Ink to Insights: Comparing SQL and Python Queries using Bookshop Analytics

Author:Murphy  |  View: 22365  |  Time: 2025-03-23 12:49:18

SQL is the bread and butter of any data scientist's toolbox – the ability to quickly pull data from a data source for analysis is an essential skill for anyone working with large amounts of data. In this post I wanted to give some examples of a few basic queries I typically use in SQL, over the course of an EDA process. I'll compare these queries against similar scripts in Python which produce the same output, as a comparison between the two approaches.

For this analysis I'll be using some synthetic data on last year's highest rated books from a hypothetical chain of bookshops (the Total Fiction Bookstore). A link to the github folder for this project can be found here, where I go into the details of running the analysis.

Photo by Eugenio Mazzone on Unsplash

As a side note – while I mainly focus on the SQL queries in this article, it's worth noting that these queries can be integrated pretty seamlessly with Python using the pandaSQL library (as I've done for this project). This can be seen in detail in the Jupyter notebook on this project's GitHub link, but the structure of this query generally goes as follows:

query = """
SELECT * FROM DATA
"""

output = sqldf(query,locals())
output

PandaSQL is a very practical library for those who have more familiarity with SQL querying than the typical Pandas dataset manipulation – and is often much easier to read, as I will show here.

The Dataset

A snippet of the dataset can be seen below – there are columns for book title and the year it was published, the number of pages, the genres, the book's average rating, the author, number of units sold, and book revenue.

Synthetic data to be analysed (data by author)

Revenue Analysis by Decade

Let's say I want to know which decade has published the most profitable books for the bookshop. The original dataset doesn't have a column for which decade the books were published in – however this is relatively straightforward to input to the data.
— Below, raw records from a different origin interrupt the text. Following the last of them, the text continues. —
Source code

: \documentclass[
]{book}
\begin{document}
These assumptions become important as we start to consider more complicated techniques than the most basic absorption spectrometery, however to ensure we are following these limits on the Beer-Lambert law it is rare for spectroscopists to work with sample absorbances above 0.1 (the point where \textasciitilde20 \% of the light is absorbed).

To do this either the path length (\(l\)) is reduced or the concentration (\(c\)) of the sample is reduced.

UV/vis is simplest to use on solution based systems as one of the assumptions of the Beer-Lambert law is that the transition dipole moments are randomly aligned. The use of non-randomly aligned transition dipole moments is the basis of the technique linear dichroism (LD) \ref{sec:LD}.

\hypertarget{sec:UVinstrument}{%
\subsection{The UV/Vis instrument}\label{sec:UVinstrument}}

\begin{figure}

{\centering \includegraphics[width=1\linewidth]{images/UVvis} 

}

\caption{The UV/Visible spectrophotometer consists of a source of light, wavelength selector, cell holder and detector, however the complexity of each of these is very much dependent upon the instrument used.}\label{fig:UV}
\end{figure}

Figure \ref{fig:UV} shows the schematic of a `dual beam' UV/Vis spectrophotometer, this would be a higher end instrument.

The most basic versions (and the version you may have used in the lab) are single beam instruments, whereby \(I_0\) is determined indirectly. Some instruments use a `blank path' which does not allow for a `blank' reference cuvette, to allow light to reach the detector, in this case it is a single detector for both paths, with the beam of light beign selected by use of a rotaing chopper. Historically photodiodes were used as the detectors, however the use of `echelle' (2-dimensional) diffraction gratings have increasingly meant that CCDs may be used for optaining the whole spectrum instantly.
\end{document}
I run a subquery to divide the year using floor division and multiply by 10 to get the decade data, before aggregating and averaging the revenue by decade. I then order the results by total revenue to get the most profitable decades of published books in the bookshop.

WITH bookshop AS
(
SELECT TITLE, YEARPUBLISHED,
(YEARPUBLISHED/10) * 10 AS DECADE,
NUMPAGES, GENRES, RATING, AUTHOR, UNITSSOLD,
REVENUE
from df
)

SELECT DECADE, SUM(REVENUE) AS TOTAL_REVENUE,
ROUND(AVG(REVENUE),0) AS AVG_REVENUE
FROM bookshop
GROUP BY DECADE
ORDER BY TOTAL_REVENUE DESC

By comparison, an equivalent output in Python would look something like the code snippet below. I apply a lambda function which runs the floor division and outputs the decade, and from there I aggregate the revenue by decade and sort the result by total revenue.

# creating df bookshop
bookshop = df.copy()
bookshop['Decade'] = (bookshop['YearPublished'] // 10) * 10

# group by decade, agg revenue by sum and mean
result = bookshop.groupby('DECADE') 
                 .agg({'Revenue': ['sum', 'mean']}) 
                 .reset_index()

result.columns = ['Decade', 'Total_Revenue', 'Avg_Revenue']

# sorting by decade
result = result.sort_values('Total_Revenue')
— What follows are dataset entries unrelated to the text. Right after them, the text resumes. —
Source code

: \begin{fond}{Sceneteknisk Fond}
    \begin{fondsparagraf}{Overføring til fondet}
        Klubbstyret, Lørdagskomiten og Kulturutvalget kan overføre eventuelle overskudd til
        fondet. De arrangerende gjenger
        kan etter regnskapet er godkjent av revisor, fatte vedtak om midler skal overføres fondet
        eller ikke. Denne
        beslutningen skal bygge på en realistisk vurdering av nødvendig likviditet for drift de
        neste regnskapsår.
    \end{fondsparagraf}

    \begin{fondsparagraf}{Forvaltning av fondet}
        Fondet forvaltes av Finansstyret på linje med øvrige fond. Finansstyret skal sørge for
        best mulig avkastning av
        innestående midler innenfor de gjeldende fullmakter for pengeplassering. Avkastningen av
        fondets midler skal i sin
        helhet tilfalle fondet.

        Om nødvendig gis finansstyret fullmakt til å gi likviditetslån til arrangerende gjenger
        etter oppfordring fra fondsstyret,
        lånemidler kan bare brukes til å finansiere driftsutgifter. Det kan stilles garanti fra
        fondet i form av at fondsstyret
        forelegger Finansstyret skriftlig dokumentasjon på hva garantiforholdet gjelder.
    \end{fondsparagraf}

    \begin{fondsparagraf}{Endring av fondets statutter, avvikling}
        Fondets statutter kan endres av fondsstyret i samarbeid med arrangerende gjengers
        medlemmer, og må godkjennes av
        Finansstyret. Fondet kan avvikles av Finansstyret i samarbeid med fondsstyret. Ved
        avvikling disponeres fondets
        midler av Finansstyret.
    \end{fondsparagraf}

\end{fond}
Note the greater number of separate steps there are in the python script to achieve the same result – the functions are awkward and difficult to understand on first glance. By comparison the SQL script is much clearer in its presentation, and much easier to read.
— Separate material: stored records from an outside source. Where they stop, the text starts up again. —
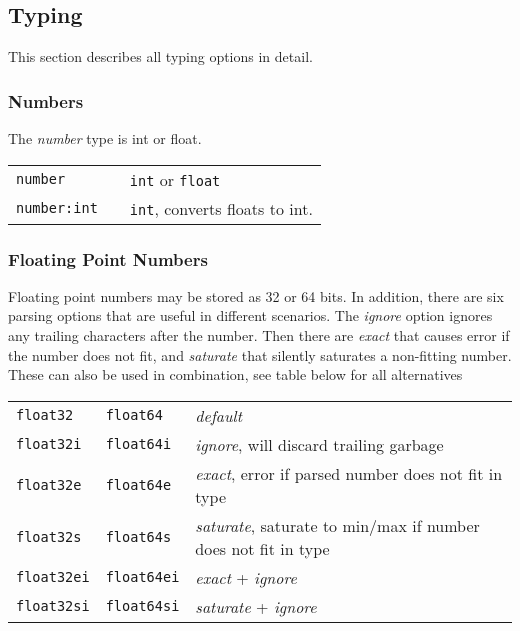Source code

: \clearpage
\subsection{Typing}
This section describes all typing options in detail.

\subsubsection{Numbers}
The \emph{number} type is int or float.
\begin{leftbar}
\begin{tabular}{p{2cm}p{2cm}p{9cm}}
  \texttt{number}     && \texttt{int} or \texttt{float} \\
  \texttt{number:int} && \texttt{int}, converts floats to int.\\
\end{tabular}
\end{leftbar}


\subsubsection{Floating Point Numbers}
Floating point numbers may be stored as 32 or 64 bits.  In addition,
there are six parsing options that are useful in different scenarios.
The \emph{ignore} option ignores any trailing characters after the
number.  Then there are \emph{exact} that causes error if the number
does not fit, and \emph{saturate} that silently saturates a
non-fitting number.  These can also be used in combination, see table
below for all alternatives
\begin{leftbar}
\begin{tabular}{p{2cm}p{2cm}p{9cm}}
\texttt{float32} & \texttt{float64} & \emph{default}\\
\texttt{float32i} & \texttt{float64i} & \emph{ignore}, will discard trailing garbage\\
\texttt{float32e} & \texttt{float64e} & \emph{exact}, error if parsed number does not fit in type \\
\texttt{float32s} & \texttt{float64s} & \emph{saturate}, saturate to min/max if number does not fit in type \\
\texttt{float32ei} & \texttt{float64ei} & \emph{exact} + \emph{ignore} \\
\texttt{float32si} & \texttt{float64si} & \emph{saturate} + \emph{ignore} \\
\end{tabular}
\end{leftbar}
I can now take this query and visualise it to get a sense of the book revenue trends across the decades, setting up a matplotlib graph using the following script – bar charts show the total revenue by decade, with a scatter plot on the secondary axis to show average book revenue.

# Creating primary y-axis (total revenue)
fig, ax1 = plt.subplots(figsize=(15, 9))
ax1.bar(agg_decade['DECADE'], agg_decade['TOTAL_REVENUE'], 
        width = 0.4, align='center', label='Total Revenue (Dollars)')
ax1.set_xlabel('Decade')
ax1.set_ylabel('Total Revenue (Dollars)', color='blue')

# Adjusting gridlines on the primary y-axis
ax1.grid(color='blue', linestyle='--', linewidth=0.5, alpha=0.5)

# Creating secondary y-axis (avg revenue)
ax2 = ax1.twinx()
ax2.scatter(agg_decade['DECADE'], agg_decade['AVG_REVENUE'], 
         marker='o', color='red', label='Avg Revenue (Dollars)')
ax2.set_ylabel('Avg Revenue (Dollars)', color='red')

# Adjusting gridlines on the secondary y-axis
ax2.grid(color='red', linestyle='--', linewidth=0.5, alpha=0.5)

# Setting the same y-axis limits for both ax1 and ax2
ax1.set_ylim(0, 1.1*max(agg_decade['TOTAL_REVENUE']))
ax2.set_ylim(0, 1.1*max(agg_decade['AVG_REVENUE']))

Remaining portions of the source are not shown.